The special Web of Science LibGuide (in Dutch) gives the details of the many search possibilities and extras of Web of Science.
Google Scholar: fast and with full text search
Google Scholar is a large search engine for scholarly publications. It searches primarily journal articles and, contrary to almost all other search engines, searches the full text. From Google Books the data of a large number of scientific books are included in Google Scholar. Also in this respect Google Scholar differs from classical scientific search engines such as Scopus or Web of Science.
Google Scholar's special features listed:
- you search articles as well as (a selection of) books
- your search is full text, so you will also find sources in which your search terms are only touched upon
- Google Scholar does not tell you what publications are included and what publications are not: you will have to find out by trial and error
- the journal selection is less strict than in Web of Science or Scopus: as a result you will also find non-peer reviewed material
- the order of results is also based on the number of received citations: that is why more recent publications are harder to find; always use the menu to filter on recent years!

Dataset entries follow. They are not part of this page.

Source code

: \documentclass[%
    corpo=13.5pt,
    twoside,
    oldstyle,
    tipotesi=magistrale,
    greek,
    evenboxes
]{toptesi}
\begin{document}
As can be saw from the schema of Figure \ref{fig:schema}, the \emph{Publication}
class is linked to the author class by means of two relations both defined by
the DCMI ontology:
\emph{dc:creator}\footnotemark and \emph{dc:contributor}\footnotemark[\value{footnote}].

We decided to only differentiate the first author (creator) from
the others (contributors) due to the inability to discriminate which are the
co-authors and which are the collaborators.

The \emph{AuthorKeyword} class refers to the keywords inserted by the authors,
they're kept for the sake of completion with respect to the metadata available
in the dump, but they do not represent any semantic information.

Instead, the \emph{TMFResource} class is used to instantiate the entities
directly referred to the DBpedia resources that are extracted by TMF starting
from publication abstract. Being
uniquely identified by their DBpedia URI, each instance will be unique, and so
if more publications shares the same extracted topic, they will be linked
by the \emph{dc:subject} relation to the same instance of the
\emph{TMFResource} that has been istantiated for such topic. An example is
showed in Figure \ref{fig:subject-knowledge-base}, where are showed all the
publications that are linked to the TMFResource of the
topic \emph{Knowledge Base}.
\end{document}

- if you want to have links to Refworks you must choose this as your Bibliography Manager in the preferences
- only if you access Google Scholar via the Utrecht University Library website you will be shown the UBUlink next to the titles
In the special Google Scholar LibGuide you will find all you want to know about successfully using this remarkable search engine
UBUlink: availability of digital publications
In your search for scholarly literature you may sometimes find the UBU-link. This link provides information about the availability of digital publications via the University Library. Sometimes the UBU-link is in the form of a yellow button, but it can also be a text link.
Want to know more about all options to access digital publications? Visit our Online Access page.

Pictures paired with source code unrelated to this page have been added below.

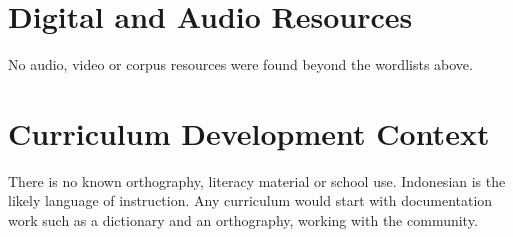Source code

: \documentclass[12pt]{article}
\begin{document}
\section{Digital and Audio Resources}
No audio, video or corpus resources were found beyond the wordlists above.

\section{Curriculum Development Context}
There is no known orthography, literacy material or school use. Indonesian is the likely language of instruction. Any curriculum would start with documentation work such as a dictionary and an orthography, working with the community.
\end{document}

The library does not have it. What to do now?
- Was the UBUlink wrong? Search our WorldCat (by title of the book or print journal) and/or the list of journals (seach by journal title) to be really sure it is not available.
- Is a book maybe online available free of charge? Check Google Books. Is a journal article maybe online available free of charge? Check Google Scholar (the links in the right hand column).

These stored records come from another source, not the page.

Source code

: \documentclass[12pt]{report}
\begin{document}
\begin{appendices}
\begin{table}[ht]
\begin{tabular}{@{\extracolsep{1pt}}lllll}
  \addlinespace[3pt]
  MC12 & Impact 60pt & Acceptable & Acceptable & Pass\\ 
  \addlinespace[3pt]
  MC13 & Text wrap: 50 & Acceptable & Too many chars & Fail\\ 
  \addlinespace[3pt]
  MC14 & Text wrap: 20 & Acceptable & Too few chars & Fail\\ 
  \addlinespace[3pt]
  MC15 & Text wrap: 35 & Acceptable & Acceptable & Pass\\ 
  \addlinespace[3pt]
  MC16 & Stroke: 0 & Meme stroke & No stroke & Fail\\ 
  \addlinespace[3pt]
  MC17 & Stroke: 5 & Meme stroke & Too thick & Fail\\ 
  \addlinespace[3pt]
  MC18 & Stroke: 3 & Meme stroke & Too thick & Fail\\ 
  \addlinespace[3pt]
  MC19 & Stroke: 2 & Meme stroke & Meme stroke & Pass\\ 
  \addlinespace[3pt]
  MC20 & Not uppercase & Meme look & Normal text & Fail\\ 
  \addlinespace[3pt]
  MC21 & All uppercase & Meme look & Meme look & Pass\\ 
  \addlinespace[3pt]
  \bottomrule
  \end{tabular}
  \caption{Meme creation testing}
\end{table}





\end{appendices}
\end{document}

- Does any other Dutch library hold the publication? Material from other Dutch libraries can be requested through WorldCat by clicking on the title of the item. Under "Availability" then "Libraries Worldwide" you will find the "Interlibrary Request" button. By clicking that you will be directed to a form where you can make your request. This service is not free of charge. More information about borrowing from other libraries you can find at the library website. Borrowing from other Dutch libraries is free for Dutch students: have a library card made and pick up and return the books yourself. Or let somebody you know in that city make photocopies of your book or journal.
- Should this publication be in the collection of Utrecht University Library? Submit a purchase suggestion, or contact the subject specialist.
- Mail the author: ask the author to send you the article. On publishers' sites and in databases such as Scopus you will often find the email address of the author.
- Twitter to the rescue! This may work for articles from journals to which the UU does not subscribe and that are not Open Acess. Send out a tweet with the URL and add the hashtag #icanhazpdf. Chances are good you will get into contact with someone able to legally send you a (PDF ot other) version of the text.
- Does a foreign library hold the publication? Check WorldCat. Use Interlibrary Loan (ILL) to request material from abroad.
- Buy it yourself? Online access to an article can usually be bought via the publisher's site of the journal (use your creditcard); books can be bought in an (online) bookstore.